Tuesday, November 8, 2011

SINKING LIKE A SUNSET

PROLOGUE
I had to move from the highest hill in Idaho, that was not a mountain. Now I live in a small cabin that is just one room in the Washington desert. Everything smells like sage. I have a picture of the smell - It’s of my lawn chair.

CHAPTERS 1-4
I am the son of a Canadian caribou farmer. I am also the son of a remarkably ambidextrous table tennis player. My mother began to play doubles ping pong by herself after my parents bought separate cars. She would play with two paddles, two balls against herself. My parents bought separate cars after my mother revealed her ambidexterity by being able to shake hands with both our neighbour and my father at the same time. My father and the neighbour had always been at odds, but my mother levelled the playing field, in a way, and saw them as equals. My father thought otherwise.

‘Don’t get out your guns till Goose’ is a series of sixteen dramatized images depicting the brutal death of our neighbours dog. It was murdered. Our neighbour made the photos and they were published in a Sunday paper. My father loved property lines and decorated ours with multi-colour 2x4’s spiked at the height that had only 10 percent of the plank visible and the other 90 percent underground.
“Like a photograph?” I asked my father.
“No” he said. “Like your mother.”

My mother Iris, was terrible at playing table tennis against anyone. She was fine with the wall, two paddles, two balls at the same time, but she could never beat anyone in a match.
“Table Tennis kept me out of radiation” she tells me every time I visit her. She also collects vintage lipstick which she thinks looks particularly good under all the neon’s at the table tennis gymnasium. My father told me “the inspiration for all my trouble” comes from my mother. I told that to my grade 5 teacher when she asked, “…and what makes you think you can drop out!”
They called my father who was on a six-week migration of the herd at the time and had to be contacted by smoke signals that rose up from nearly a days ride away. Turns out I couldn’t drop out of school, but I acted like I did thereon. I stayed up every night to watch all the late night talk shows eating canned soup and canned soda gone flat. I slept only about three hours a night worried that my dreams were where my mother would punish me. My father punished me in real life by making me prepare my own supper, (which was the soup) and not taking down all the pictures of my mother with her table tennis ribbons.

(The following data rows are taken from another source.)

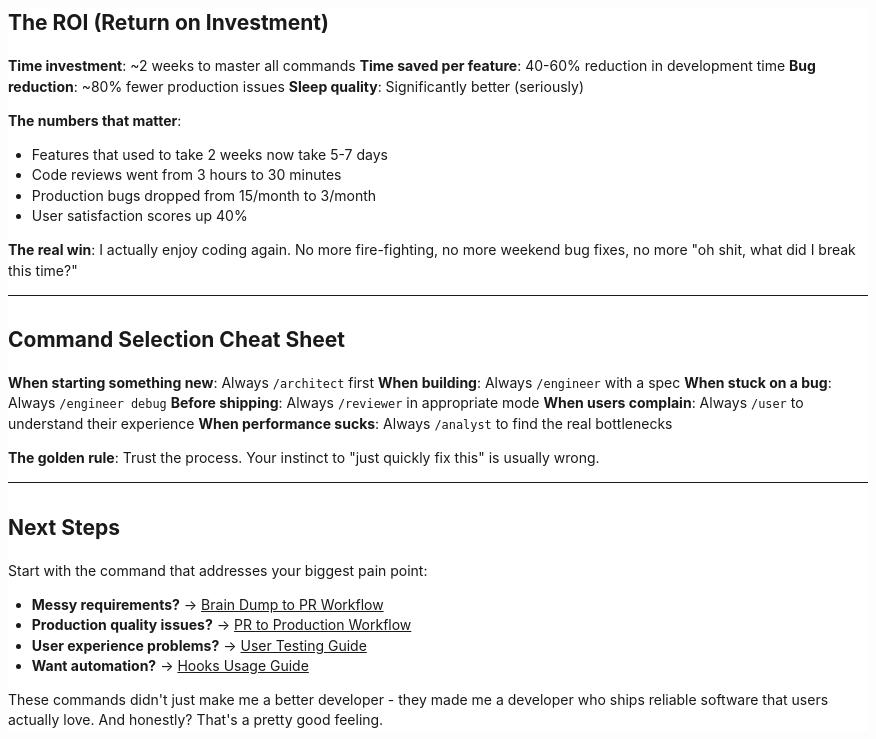 
## The ROI (Return on Investment)

**Time investment**: ~2 weeks to master all commands
**Time saved per feature**: 40-60% reduction in development time
**Bug reduction**: ~80% fewer production issues
**Sleep quality**: Significantly better (seriously)

**The numbers that matter**:
- Features that used to take 2 weeks now take 5-7 days
- Code reviews went from 3 hours to 30 minutes
- Production bugs dropped from 15/month to 3/month
- User satisfaction scores up 40%

**The real win**: I actually enjoy coding again. No more fire-fighting, no more weekend bug fixes, no more "oh shit, what did I break this time?"

---

## Command Selection Cheat Sheet

**When starting something new**: Always `/architect` first
**When building**: Always `/engineer` with a spec
**When stuck on a bug**: Always `/engineer debug`
**Before shipping**: Always `/reviewer` in appropriate mode
**When users complain**: Always `/user` to understand their experience
**When performance sucks**: Always `/analyst` to find the real bottlenecks

**The golden rule**: Trust the process. Your instinct to "just quickly fix this" is usually wrong.

---

## Next Steps

Start with the command that addresses your biggest pain point:
- **Messy requirements?** → [Brain Dump to PR Workflow](claude-code-brain-dump-to-pr-workflow.md)
- **Production quality issues?** → [PR to Production Workflow](claude-code-pr-to-production-workflow.md)
- **User experience problems?** → [User Testing Guide](claude-code-user-testing-guide.md)
- **Want automation?** → [Hooks Usage Guide](claude-code-hooks-usage.md)

These commands didn't just make me a better developer - they made me a developer who ships reliable software that users actually love. And honestly? That's a pretty good feeling.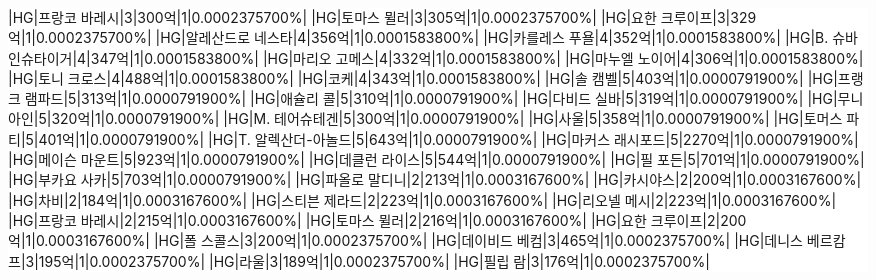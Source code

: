|HG|프랑코 바레시|3|300억|1|0.0002375700%|
|HG|토마스 뮐러|3|305억|1|0.0002375700%|
|HG|요한 크루이프|3|329억|1|0.0002375700%|
|HG|알레산드로 네스타|4|356억|1|0.0001583800%|
|HG|카를레스 푸욜|4|352억|1|0.0001583800%|
|HG|B. 슈바인슈타이거|4|347억|1|0.0001583800%|
|HG|마리오 고메스|4|332억|1|0.0001583800%|
|HG|마누엘 노이어|4|306억|1|0.0001583800%|
|HG|토니 크로스|4|488억|1|0.0001583800%|
|HG|코케|4|343억|1|0.0001583800%|
|HG|솔 캠벨|5|403억|1|0.0000791900%|
|HG|프랭크 램파드|5|313억|1|0.0000791900%|
|HG|애슐리 콜|5|310억|1|0.0000791900%|
|HG|다비드 실바|5|319억|1|0.0000791900%|
|HG|무니아인|5|320억|1|0.0000791900%|
|HG|M. 테어슈테겐|5|300억|1|0.0000791900%|
|HG|사울|5|358억|1|0.0000791900%|
|HG|토머스 파티|5|401억|1|0.0000791900%|
|HG|T. 알렉산더-아놀드|5|643억|1|0.0000791900%|
|HG|마커스 래시포드|5|2270억|1|0.0000791900%|
|HG|메이슨 마운트|5|923억|1|0.0000791900%|
|HG|데클런 라이스|5|544억|1|0.0000791900%|
|HG|필 포든|5|701억|1|0.0000791900%|
|HG|부카요 사카|5|703억|1|0.0000791900%|
|HG|파올로 말디니|2|213억|1|0.0003167600%|
|HG|카시야스|2|200억|1|0.0003167600%|
|HG|차비|2|184억|1|0.0003167600%|
|HG|스티븐 제라드|2|223억|1|0.0003167600%|
|HG|리오넬 메시|2|223억|1|0.0003167600%|
|HG|프랑코 바레시|2|215억|1|0.0003167600%|
|HG|토마스 뮐러|2|216억|1|0.0003167600%|
|HG|요한 크루이프|2|200억|1|0.0003167600%|
|HG|폴 스콜스|3|200억|1|0.0002375700%|
|HG|데이비드 베컴|3|465억|1|0.0002375700%|
|HG|데니스 베르캄프|3|195억|1|0.0002375700%|
|HG|라울|3|189억|1|0.0002375700%|
|HG|필립 람|3|176억|1|0.0002375700%|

One day, I looked too long at one of her pictures. The contrast of her 1971 Macy’s sunset peach lips and the valiant blue of her participants ribbon crossed my eyes. I lost my balance and fell to the floor. As I sat myself back up off the caribou skin carpet. “I should try dropping out of school again” I thought. “Those pin-sitters! If only I could drop out of school!” I looked at the picture again. “That French teachers ugly skirts!” My jaw clenched, “Participant!” I grabbed the picture off the wall, collected a few things and headed for my mother.


EPILOGUE
During this complicated time of pre-adolescent transience, Canadian rock music came to me in a roundabout sort of way. I in fact am indebted to it for helping me to realize that I was not in fact a wild party, but rather was sinking like a sunset. This is an understanding I will take to the grave. With all nine lives still intact I got dropped off on the highest hill in Idaho that was not a mountain. This place I have only just recently had to move from. Now I spend my time doing mostly honest and mostly boring things like listening to Chopin on repeat and playing Tetris while sitting on a lawn chair in front of my cabin in the deserts of Washington unable to ignore the scent of desert sage.
I guess when you say it like that it’s a pretty ugly picture.